§ TASK DETAILS: The records follow. Filter them to the lines that hold "linear".

§ DATA PROVIDED:
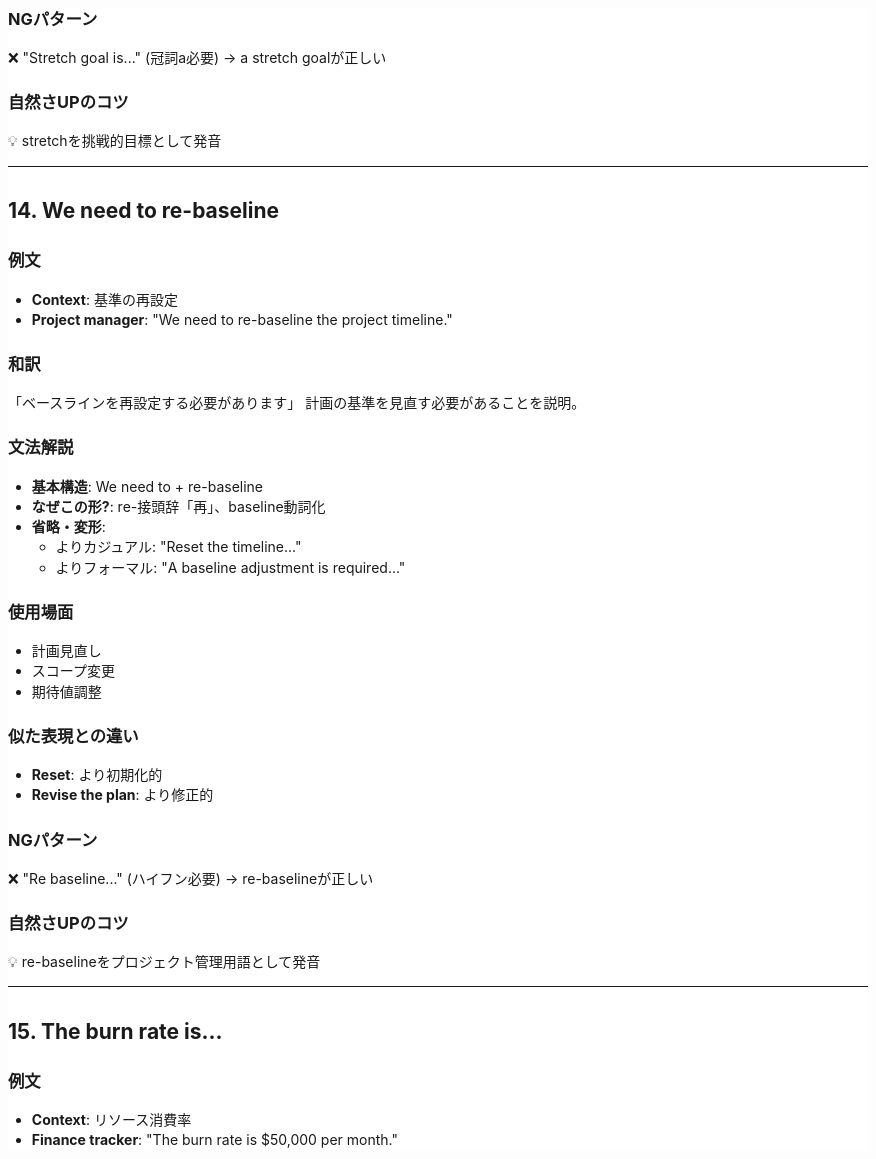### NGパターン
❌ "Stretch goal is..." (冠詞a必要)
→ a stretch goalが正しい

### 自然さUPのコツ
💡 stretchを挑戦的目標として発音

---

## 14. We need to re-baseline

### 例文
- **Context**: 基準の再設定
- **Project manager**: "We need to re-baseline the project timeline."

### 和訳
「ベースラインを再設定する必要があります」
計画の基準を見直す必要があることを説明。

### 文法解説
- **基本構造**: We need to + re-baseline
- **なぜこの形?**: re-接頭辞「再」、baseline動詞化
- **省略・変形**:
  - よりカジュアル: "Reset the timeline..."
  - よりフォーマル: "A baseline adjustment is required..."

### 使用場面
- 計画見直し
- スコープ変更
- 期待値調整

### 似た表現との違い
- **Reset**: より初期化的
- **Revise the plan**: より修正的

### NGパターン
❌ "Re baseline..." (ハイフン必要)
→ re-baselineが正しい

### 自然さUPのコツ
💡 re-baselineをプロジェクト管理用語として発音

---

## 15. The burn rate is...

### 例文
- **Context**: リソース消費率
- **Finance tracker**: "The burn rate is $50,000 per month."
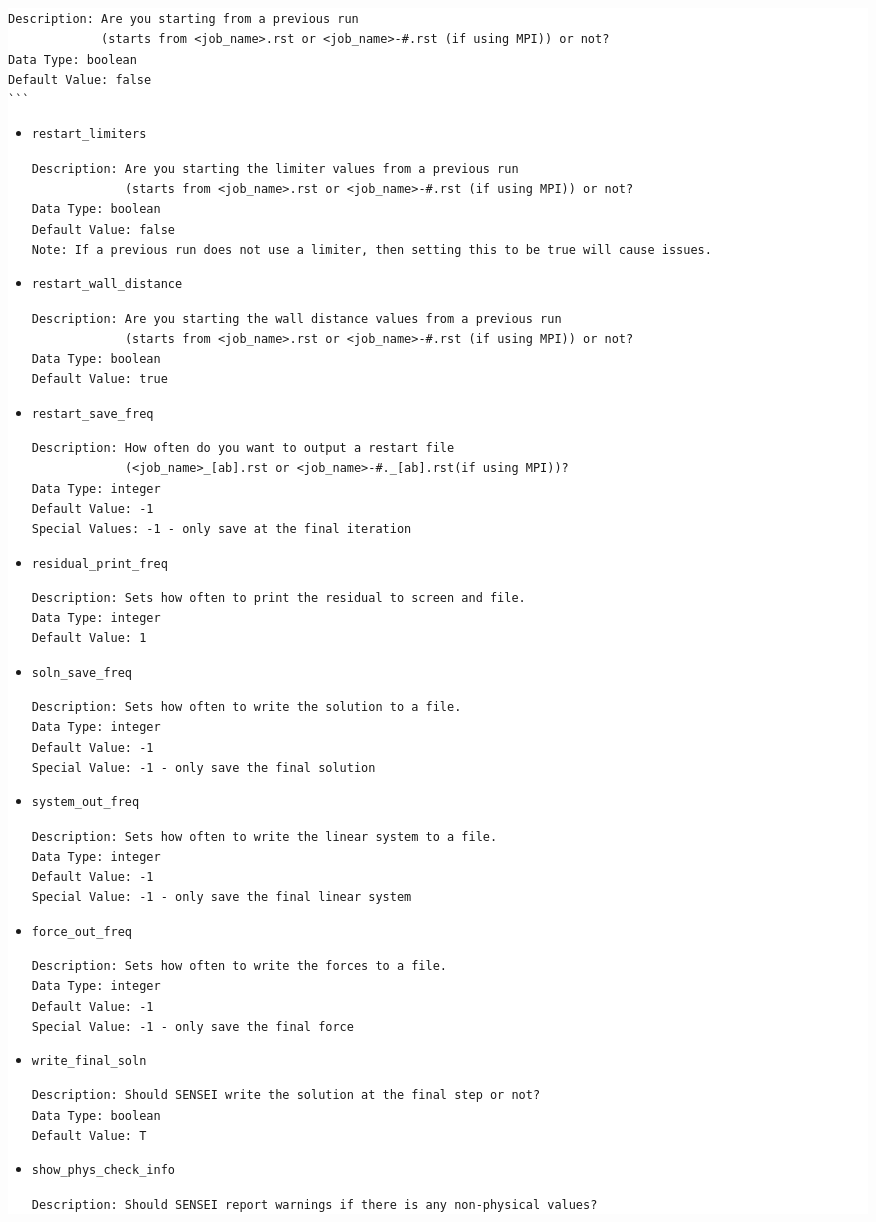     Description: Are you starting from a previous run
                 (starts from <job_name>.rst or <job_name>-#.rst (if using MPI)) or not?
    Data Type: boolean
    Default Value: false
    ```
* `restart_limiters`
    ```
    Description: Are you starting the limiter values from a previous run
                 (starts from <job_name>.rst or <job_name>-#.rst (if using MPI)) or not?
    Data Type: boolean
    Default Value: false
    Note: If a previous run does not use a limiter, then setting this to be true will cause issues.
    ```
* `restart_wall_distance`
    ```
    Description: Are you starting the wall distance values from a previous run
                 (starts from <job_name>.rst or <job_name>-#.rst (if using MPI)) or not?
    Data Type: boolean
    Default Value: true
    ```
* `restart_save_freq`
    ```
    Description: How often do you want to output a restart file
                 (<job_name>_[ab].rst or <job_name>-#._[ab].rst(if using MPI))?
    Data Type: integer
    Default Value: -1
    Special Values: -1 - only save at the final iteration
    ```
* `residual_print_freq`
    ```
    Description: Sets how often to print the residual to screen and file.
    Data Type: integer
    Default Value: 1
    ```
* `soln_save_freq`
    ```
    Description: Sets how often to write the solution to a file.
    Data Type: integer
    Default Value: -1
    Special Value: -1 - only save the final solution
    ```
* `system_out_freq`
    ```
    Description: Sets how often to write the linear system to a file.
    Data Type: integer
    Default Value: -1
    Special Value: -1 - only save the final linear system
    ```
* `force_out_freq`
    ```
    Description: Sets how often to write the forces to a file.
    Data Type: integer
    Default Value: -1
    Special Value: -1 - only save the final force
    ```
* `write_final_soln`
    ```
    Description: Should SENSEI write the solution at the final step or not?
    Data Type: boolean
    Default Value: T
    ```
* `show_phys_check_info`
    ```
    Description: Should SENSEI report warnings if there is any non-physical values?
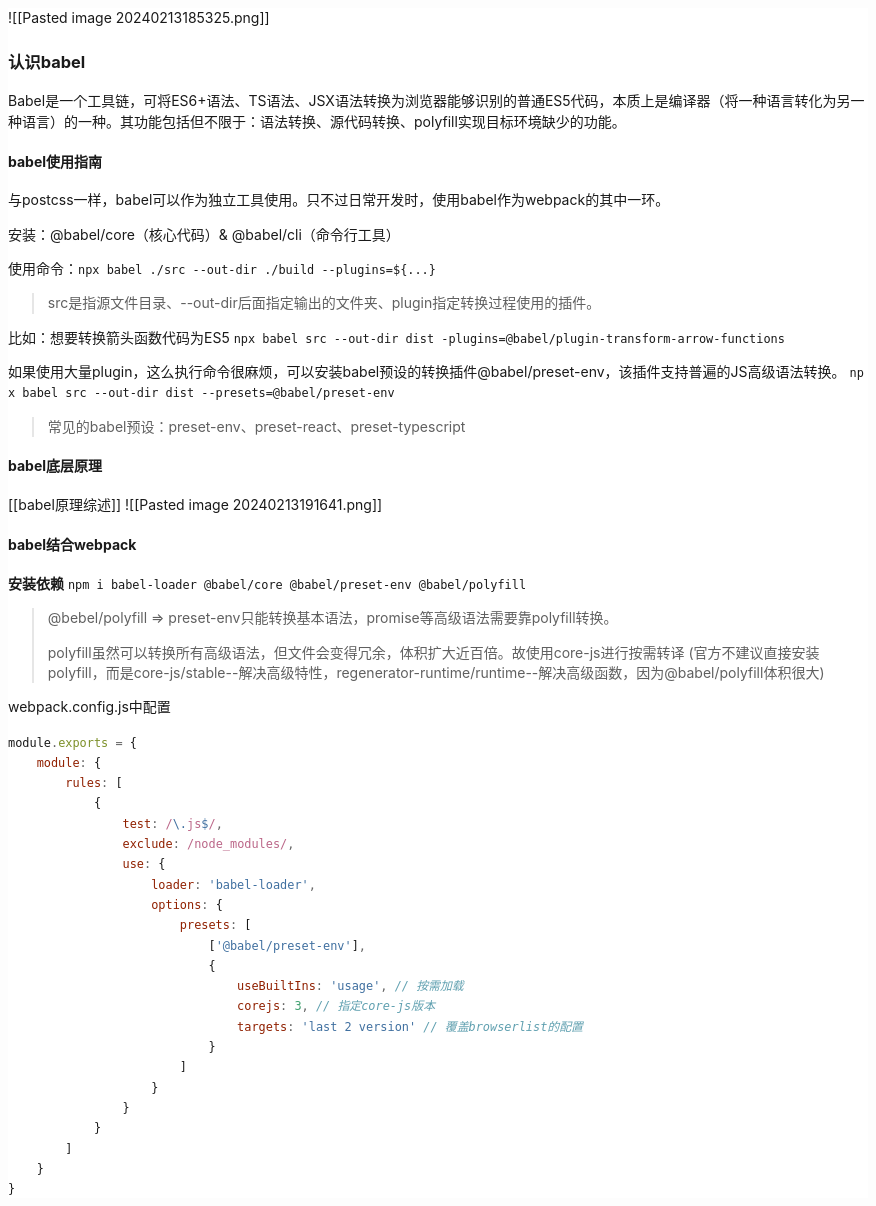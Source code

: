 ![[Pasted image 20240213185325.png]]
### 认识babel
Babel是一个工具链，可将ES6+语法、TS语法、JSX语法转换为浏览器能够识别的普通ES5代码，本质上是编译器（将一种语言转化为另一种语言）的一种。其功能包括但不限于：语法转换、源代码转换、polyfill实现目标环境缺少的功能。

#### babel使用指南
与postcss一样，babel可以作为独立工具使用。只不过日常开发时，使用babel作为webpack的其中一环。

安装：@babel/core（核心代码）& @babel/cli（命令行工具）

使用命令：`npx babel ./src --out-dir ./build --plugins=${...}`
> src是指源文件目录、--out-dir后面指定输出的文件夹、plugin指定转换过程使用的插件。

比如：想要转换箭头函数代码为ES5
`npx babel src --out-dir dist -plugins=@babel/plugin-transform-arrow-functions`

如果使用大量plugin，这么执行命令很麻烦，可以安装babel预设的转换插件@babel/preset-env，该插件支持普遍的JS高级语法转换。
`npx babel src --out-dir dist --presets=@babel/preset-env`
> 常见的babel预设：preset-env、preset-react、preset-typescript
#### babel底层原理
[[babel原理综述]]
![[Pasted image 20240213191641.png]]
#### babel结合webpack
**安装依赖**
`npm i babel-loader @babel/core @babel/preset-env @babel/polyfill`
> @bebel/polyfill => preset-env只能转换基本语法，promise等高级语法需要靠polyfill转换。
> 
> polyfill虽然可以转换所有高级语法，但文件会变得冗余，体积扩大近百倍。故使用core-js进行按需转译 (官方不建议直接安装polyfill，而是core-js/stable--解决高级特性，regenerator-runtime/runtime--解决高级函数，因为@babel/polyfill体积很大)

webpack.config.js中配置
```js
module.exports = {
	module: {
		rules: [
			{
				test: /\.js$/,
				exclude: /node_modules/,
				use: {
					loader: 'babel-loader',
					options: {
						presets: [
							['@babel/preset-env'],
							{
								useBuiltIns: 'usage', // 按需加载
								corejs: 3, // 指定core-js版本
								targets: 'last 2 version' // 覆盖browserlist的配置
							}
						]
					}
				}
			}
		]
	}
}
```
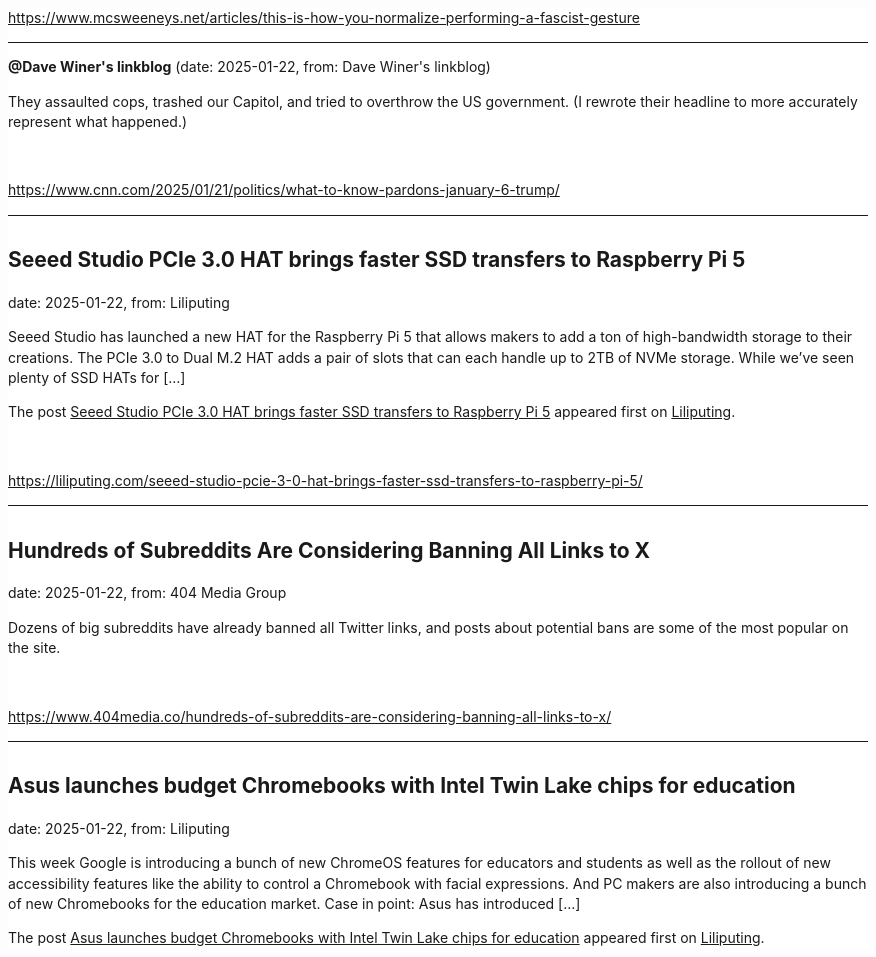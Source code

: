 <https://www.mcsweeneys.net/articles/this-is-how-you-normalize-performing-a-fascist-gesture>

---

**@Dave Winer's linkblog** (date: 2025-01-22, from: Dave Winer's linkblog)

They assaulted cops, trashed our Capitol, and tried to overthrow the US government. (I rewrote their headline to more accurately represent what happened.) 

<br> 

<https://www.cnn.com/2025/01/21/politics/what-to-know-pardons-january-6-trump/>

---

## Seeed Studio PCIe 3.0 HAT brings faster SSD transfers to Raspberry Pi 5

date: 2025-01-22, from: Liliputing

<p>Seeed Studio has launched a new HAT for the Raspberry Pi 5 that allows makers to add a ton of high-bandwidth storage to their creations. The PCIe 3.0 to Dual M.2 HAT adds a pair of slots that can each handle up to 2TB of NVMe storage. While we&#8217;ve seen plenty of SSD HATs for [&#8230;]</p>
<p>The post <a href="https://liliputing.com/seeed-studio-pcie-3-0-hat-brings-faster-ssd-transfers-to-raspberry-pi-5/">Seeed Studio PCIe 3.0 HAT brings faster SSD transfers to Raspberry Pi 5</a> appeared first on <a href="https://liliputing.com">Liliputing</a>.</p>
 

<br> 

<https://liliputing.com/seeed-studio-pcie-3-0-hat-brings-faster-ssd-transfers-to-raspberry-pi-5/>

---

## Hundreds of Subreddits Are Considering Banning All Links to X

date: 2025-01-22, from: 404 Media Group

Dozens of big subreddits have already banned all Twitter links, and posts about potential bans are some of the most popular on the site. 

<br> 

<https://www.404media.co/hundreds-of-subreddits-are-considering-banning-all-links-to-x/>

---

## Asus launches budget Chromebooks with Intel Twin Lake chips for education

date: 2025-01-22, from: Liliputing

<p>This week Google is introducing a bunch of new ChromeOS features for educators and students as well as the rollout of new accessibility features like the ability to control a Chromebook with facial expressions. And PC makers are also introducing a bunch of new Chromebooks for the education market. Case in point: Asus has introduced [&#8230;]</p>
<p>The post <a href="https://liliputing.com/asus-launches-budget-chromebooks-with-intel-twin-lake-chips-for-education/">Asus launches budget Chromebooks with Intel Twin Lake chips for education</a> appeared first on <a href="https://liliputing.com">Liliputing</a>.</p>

§ ANSWER BOX:
    Description: Sets how often to write the linear system to a file.
    Special Value: -1 - only save the final linear system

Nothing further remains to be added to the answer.